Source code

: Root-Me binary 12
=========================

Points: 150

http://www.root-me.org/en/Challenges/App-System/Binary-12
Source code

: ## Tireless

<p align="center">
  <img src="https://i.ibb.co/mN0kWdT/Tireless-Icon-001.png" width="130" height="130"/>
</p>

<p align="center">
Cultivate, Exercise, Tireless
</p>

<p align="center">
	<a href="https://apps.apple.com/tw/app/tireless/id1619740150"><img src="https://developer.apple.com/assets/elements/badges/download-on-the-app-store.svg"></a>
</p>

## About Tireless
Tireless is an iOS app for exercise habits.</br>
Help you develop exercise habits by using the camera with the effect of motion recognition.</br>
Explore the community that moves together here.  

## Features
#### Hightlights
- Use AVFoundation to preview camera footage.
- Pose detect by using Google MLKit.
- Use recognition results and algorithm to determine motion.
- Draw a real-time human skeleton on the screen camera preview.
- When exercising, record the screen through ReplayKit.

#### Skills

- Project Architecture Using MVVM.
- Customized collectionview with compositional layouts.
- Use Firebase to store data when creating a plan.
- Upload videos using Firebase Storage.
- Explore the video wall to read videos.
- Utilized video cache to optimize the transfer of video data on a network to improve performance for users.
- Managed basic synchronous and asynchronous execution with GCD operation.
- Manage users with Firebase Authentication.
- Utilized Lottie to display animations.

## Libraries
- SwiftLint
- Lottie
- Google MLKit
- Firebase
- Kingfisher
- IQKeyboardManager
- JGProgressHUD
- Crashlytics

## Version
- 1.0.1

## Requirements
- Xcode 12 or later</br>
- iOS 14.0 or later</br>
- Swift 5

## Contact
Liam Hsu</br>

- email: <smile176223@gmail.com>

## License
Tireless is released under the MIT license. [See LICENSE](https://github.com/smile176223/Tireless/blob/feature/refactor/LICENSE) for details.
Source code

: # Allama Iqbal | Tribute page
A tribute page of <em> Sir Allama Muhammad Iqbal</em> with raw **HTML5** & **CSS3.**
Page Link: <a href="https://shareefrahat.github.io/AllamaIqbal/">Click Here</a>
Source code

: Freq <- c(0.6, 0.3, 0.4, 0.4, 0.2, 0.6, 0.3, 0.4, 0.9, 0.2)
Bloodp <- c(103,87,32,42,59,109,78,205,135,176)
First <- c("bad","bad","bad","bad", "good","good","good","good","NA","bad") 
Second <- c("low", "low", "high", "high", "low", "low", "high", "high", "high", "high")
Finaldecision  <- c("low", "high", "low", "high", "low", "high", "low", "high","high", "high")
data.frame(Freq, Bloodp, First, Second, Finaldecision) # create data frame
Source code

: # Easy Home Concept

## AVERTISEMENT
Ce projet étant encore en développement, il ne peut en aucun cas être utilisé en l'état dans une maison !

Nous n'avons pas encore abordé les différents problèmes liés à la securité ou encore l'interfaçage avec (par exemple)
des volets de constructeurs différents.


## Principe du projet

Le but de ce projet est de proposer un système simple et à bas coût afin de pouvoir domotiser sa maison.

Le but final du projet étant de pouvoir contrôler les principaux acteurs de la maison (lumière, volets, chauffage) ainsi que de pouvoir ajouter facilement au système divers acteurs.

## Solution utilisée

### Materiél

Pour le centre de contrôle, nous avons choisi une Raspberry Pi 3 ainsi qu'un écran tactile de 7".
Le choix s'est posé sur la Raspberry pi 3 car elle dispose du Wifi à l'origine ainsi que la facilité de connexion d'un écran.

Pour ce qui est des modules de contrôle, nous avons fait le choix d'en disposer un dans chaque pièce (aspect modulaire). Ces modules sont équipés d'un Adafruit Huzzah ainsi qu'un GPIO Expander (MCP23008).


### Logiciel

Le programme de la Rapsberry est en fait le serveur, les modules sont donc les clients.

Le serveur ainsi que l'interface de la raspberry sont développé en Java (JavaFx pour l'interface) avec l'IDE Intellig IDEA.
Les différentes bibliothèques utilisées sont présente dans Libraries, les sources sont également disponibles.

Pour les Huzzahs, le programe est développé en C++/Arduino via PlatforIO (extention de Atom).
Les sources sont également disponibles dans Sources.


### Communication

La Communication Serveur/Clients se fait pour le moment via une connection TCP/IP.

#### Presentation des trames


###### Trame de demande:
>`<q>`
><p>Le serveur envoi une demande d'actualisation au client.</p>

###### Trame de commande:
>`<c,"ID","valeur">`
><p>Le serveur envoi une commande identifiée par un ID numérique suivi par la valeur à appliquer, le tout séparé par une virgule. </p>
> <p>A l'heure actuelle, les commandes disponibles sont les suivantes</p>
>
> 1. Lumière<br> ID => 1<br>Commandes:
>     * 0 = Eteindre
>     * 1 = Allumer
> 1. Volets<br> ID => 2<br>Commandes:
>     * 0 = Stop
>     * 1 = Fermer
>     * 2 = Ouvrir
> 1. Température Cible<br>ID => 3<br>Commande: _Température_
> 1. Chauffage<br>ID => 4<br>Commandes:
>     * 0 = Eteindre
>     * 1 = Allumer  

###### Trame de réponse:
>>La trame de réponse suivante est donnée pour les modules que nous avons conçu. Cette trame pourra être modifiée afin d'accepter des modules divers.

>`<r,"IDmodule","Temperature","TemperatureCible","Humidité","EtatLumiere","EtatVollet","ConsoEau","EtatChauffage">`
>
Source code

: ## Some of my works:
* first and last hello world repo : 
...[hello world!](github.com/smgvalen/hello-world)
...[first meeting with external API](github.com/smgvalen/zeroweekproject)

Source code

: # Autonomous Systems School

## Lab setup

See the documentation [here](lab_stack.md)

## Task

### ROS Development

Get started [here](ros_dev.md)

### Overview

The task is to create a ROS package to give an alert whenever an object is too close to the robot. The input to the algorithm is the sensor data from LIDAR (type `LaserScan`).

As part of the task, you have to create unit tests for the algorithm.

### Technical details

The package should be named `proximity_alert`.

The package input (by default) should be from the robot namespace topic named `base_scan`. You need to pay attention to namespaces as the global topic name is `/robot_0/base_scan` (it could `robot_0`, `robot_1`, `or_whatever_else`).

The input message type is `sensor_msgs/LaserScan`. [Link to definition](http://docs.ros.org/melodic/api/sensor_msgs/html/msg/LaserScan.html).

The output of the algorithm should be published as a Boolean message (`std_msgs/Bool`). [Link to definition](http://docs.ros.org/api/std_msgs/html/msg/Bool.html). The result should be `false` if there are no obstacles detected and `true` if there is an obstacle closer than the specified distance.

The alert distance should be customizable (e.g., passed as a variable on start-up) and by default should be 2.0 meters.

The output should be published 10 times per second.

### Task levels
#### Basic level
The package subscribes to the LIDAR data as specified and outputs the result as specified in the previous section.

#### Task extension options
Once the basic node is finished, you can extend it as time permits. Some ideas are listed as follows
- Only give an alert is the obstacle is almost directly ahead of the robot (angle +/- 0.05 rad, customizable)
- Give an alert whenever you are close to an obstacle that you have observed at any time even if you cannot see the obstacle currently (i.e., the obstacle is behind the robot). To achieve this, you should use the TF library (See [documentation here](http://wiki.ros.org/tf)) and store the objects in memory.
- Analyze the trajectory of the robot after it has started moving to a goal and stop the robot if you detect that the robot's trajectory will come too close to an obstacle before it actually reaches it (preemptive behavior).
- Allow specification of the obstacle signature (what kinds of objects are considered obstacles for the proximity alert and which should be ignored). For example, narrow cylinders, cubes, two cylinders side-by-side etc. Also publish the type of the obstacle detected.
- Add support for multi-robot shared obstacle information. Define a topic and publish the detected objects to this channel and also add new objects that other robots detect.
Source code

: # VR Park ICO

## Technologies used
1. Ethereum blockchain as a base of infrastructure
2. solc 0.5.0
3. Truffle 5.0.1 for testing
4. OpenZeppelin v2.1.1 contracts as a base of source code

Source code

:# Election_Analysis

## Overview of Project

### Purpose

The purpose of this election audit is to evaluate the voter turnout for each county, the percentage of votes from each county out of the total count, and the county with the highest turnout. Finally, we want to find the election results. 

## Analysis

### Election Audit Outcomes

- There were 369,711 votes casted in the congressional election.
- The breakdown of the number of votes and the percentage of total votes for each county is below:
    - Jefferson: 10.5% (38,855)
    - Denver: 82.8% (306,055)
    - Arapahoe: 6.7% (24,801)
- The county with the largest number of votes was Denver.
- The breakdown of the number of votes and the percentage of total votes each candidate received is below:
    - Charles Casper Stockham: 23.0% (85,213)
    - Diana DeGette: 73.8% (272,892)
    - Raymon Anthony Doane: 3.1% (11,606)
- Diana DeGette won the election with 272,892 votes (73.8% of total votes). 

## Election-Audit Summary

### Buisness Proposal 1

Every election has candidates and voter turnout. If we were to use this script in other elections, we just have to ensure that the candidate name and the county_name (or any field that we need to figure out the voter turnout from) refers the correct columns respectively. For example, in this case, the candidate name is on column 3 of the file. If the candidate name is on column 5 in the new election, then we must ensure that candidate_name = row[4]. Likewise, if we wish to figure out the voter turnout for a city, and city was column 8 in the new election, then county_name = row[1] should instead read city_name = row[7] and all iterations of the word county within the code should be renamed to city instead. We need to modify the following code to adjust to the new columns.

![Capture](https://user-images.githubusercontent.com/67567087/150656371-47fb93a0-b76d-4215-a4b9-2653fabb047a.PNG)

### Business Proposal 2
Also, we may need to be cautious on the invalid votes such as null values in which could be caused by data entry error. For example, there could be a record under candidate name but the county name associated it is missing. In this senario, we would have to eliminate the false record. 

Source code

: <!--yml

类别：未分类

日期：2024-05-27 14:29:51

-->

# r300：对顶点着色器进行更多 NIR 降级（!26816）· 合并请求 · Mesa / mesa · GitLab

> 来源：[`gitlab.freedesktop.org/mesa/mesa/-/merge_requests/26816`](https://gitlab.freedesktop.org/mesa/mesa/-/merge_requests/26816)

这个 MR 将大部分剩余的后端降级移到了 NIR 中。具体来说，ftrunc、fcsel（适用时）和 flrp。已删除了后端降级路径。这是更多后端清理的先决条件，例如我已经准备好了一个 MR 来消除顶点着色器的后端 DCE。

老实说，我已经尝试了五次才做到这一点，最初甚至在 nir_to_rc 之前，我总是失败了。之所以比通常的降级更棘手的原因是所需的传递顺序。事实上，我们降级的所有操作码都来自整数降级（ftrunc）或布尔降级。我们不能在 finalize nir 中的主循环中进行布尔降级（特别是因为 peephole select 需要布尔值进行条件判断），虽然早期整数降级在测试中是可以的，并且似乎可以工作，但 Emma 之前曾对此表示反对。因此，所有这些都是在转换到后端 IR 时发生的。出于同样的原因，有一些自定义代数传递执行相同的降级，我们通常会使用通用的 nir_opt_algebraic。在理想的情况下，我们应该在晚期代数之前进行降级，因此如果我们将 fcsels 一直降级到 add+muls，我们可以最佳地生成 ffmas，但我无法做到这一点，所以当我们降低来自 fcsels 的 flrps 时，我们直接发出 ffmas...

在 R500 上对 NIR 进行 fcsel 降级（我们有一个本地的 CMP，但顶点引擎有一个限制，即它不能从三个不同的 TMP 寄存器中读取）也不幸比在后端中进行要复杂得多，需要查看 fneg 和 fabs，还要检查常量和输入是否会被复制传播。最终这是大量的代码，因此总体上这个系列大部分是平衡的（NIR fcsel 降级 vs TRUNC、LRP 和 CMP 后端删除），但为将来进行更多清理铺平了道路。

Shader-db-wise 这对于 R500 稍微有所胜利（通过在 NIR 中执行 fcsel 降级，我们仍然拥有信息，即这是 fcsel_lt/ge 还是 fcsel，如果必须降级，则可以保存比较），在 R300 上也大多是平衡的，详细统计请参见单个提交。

* [WHAT YOU HAVE TO DO] Copy each line from the data that features the string "smgvalen".

* [ANSWER TO THIS PROBLEM]
...[hello world!](github.com/smgvalen/hello-world)
...[first meeting with external API](github.com/smgvalen/zeroweekproject)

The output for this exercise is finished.